Let's be real, it's pretty hard to get real Cuban food in this town. However, nestled in the heart of North Philadelphia, Tierra Colombiana dishes out authentic Cuban food like none other.
Simply put, Tierra Colombiana is all about Latino comfort food. On a Sunday afternoon, kids hastily run in between aisles into the arms of eagerly waiting grandparents, while waitresses whirl around customers with trays piled high with steaming entr‚es. Straight from the press, the kitchen serves up freshly squeezed tropical milkshakes ($3) with flavors like guava and tamarind. Although the freshly-made pastries weren't part of our particular meal, the toddler squirming in his high chair seemed to approve of the beef patties, as he shoveled them into his mouth with reckless abandon.
Why go to Tierra Colombiana rather than the Hollywood-Cuban places of Center City? For the exact reason why the entire neighborhood comes: what are served here are the staples of Cuban food, unadulterated by broccoli rabe or "confetti tomato salad." Case in point: the black bean soup. It only comes in two sizes, large ($3) and extra-large ($5). A heaping and hearty stew of black beans arrives, and is refreshingly minimalist compared to Mr. Starr's creations. The dollop of sour cream on the side mixes warm with cold, heavily seasoned with mild, and everything comes together in a creamy mixture.
Maybe one of the best parts of eating at Tierra Colombiana is how unapologetic the kitchen is towards portions, or nutrition in general. The mofongo ($6.50), a traditional Cuban dish of twice-fried plantains with pork crispins, comes with a bowl of pure garlic butter for dipping. Artery-clogging, sure, but the butter melts into the crispy goodness of plantain and pork skin, thus elevating "guilty pleasure" to a whole new level.
What all you real foodies out there have been missing in Center City, though, is an authentic Cuban sandwich ($5.50). It's hard to get this pillar of Cuban cuisine, since it's so damn hard to get a press that'll actually do them up right. A Cuban sandwich entails of crusty bread rubbed with garlic and then layered with ham, roast pork, mustard and dill pickles. Simplicity is king, and until you check out Tierra Colombiana's version, you haven't really eaten straight up Cuban food in Philly.
On a whim, we tried a Colombian dish that seemed to be pretty popular. Topped with two fried eggs on top of round steak, an arepa (corn patty), and avocado, the bandeja tipica colombiana ($11.50) was a bit of a hodgepodge. You wouldn't think that a corn patty would have anything to do with an avocado, but that's the beauty of it: there are tons of things that probably shouldn't go together, but centuries of Cuban chefs laboring behind grills can't really be wrong.

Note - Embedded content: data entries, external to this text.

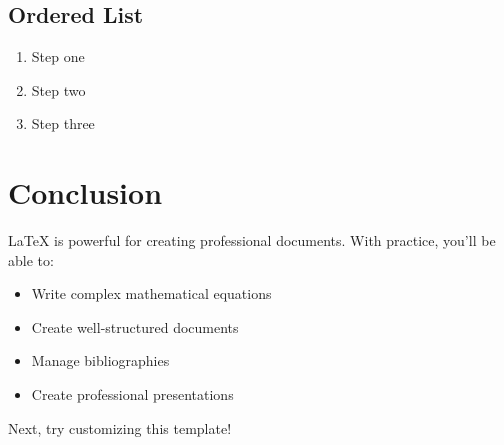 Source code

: \documentclass{article}
\begin{document}
\subsection{Ordered List}
\begin{enumerate}
    \item Step one
    \item Step two
    \item Step three
\end{enumerate}

\section{Conclusion}

\LaTeX{} is powerful for creating professional documents. With practice, you'll be able to:

\begin{itemize}
    \item Write complex mathematical equations
    \item Create well-structured documents
    \item Manage bibliographies
    \item Create professional presentations
\end{itemize}

Next, try customizing this template!
\end{document}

To be completely honest, only the die-hard Cuban fan should check out Tierra Colombiana. For one it's pretty hard to get to. That being said, the restaurant dishes out probably the most genuine Cuban food in the entire city. What it lacks in flair it makes up in honest, good food that really can't be matched by many restaurants in West Philadelphia or Center City. Sipping on a bebida and watching generations of neighborhood residents eat real Cuban together almost make you think you're in Havana, and not North Philadelphia. Almost.